I spend a glorious hour in a tiny, very long garden in Notting Hill, whose owner is about to renovate but wants some outside advice before she presses play with the people she’s hired to do the job. The house is an astonishing one, converted from a garage sandwiched between two lovely townhouses in the seventies, it’s like walking into a tardis and finding my childhood – I remember houses like these – some of my friends lived in them. They were open plan, carpeted wall to wall, and had riserless stairs. This one is particularly brilliant, not only for its location, but also the fact that so much has been fitted into such a tiny space. The architect dug down to create a kitchen and downstairs loo, and there, at the other end, are the doors and big windows that look out onto the garden…exactly what we all want today, only forty years ago. The garden is overgrown and shaded by a huge tree which she needs to lift. Otherwise it is full of beautiful plants that need lots of love and care and attention. All except the aucuba…the aucuba can frankly do one. YUCK – WHY do people plant it? WHY?’  Thank you Laetitia, you were quite brilliant and much appreciated. In fact you were my birthday present!

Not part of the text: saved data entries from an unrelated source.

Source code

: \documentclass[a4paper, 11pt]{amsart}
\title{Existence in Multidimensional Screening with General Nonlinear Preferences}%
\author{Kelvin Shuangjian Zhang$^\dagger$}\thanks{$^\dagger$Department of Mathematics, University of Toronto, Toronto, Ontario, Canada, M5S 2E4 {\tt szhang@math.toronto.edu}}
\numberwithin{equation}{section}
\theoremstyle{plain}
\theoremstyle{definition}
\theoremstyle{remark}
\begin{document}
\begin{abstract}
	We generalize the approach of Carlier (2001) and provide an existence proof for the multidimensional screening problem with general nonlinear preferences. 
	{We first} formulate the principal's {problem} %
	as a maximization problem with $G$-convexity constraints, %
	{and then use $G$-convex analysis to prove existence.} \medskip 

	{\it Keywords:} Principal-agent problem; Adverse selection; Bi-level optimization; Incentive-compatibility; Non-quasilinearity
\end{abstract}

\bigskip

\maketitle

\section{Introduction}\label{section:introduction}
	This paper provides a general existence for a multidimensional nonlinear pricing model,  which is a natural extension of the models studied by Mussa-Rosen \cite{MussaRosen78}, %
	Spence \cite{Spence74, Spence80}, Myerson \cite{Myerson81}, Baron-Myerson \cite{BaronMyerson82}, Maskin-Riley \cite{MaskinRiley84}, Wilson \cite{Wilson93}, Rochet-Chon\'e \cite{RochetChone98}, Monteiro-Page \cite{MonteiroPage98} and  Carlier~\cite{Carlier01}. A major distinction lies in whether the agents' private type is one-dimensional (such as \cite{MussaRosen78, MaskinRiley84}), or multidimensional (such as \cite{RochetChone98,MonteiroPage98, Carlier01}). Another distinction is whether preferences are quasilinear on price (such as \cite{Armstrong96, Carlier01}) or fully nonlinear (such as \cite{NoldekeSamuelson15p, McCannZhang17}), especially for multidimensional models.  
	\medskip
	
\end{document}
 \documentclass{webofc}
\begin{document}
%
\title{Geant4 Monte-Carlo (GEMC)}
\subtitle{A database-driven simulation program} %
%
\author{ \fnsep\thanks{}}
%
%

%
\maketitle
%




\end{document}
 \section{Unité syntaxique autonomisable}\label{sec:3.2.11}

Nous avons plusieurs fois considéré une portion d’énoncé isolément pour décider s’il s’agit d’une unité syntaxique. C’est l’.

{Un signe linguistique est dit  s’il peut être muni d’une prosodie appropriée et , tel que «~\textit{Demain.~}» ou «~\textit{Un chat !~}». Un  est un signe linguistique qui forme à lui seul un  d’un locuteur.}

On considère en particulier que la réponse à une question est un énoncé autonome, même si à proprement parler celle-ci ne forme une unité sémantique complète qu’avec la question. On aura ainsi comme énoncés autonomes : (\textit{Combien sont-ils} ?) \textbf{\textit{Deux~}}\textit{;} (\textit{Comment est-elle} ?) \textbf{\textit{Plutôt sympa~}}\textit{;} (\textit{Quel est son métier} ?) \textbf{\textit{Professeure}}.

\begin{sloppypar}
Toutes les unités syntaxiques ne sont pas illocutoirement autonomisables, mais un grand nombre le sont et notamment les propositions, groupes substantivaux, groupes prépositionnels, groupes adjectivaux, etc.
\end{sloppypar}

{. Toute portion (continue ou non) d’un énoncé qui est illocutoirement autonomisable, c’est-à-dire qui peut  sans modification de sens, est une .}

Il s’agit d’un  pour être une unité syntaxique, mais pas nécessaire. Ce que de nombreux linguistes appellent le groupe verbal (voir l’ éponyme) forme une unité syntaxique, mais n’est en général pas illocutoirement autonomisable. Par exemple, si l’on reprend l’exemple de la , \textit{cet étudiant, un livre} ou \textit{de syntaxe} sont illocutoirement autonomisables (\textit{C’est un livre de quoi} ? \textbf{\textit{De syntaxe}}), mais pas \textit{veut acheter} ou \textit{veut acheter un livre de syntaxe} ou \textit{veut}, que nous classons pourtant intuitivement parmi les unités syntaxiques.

After a glass of champagne in the huge, relaxed and comfortable Edition Hotel on Berners Street, The B tells me we are having dinner at Rovi, the latest restaurant from my hero Yotam Ottolenghi. It’s a quick stroll around the corner in FitzROVIa (ha ha, it took a moment to work out the name), and the joint was hopping! The B knows I love bar eating and had booked us seats at the huge oval bar. It’s beautifully designed, cool and elegant but comfortable yet modern with stunning napery, china and glassware and plenty of staff. There is a two-tier system at the bar; you order your meal from the bar staff who stay put and then it arrives from the kitchen, brought by someone else. It’s hard to know where to start with the menu; it’s not that it’s overly long, it’s just that everything sounds so interesting. In the end, from small plates, we shared tempura stems and herbs with Szechuan, watermelon and lime leaf vinegar; a plate piled high with very crisp and knobbly tempura battered stems and herbs of no obvious distinction. We also shared piattoni beans, goat’s cheese, peach and smoked almonds and hot tomatoes (very, very tasty) with cold yoghurt (we love hot and cold), Urfa chilli and oregano. We also shared a (so-called) large plate of grilled halibut, smoked fish butter curry, coconut and einkorn roti (dear little crisp and knobbly pancakes-cum-bread). The waiter explained that the idea is to free up the fish then make pancakes with fish and all the other ingredients; lovely messy finger food with a bit of fork help. Everything tasted quite wonderful and it was a fabulous choice. Thank you B and thank you YO. We will be back.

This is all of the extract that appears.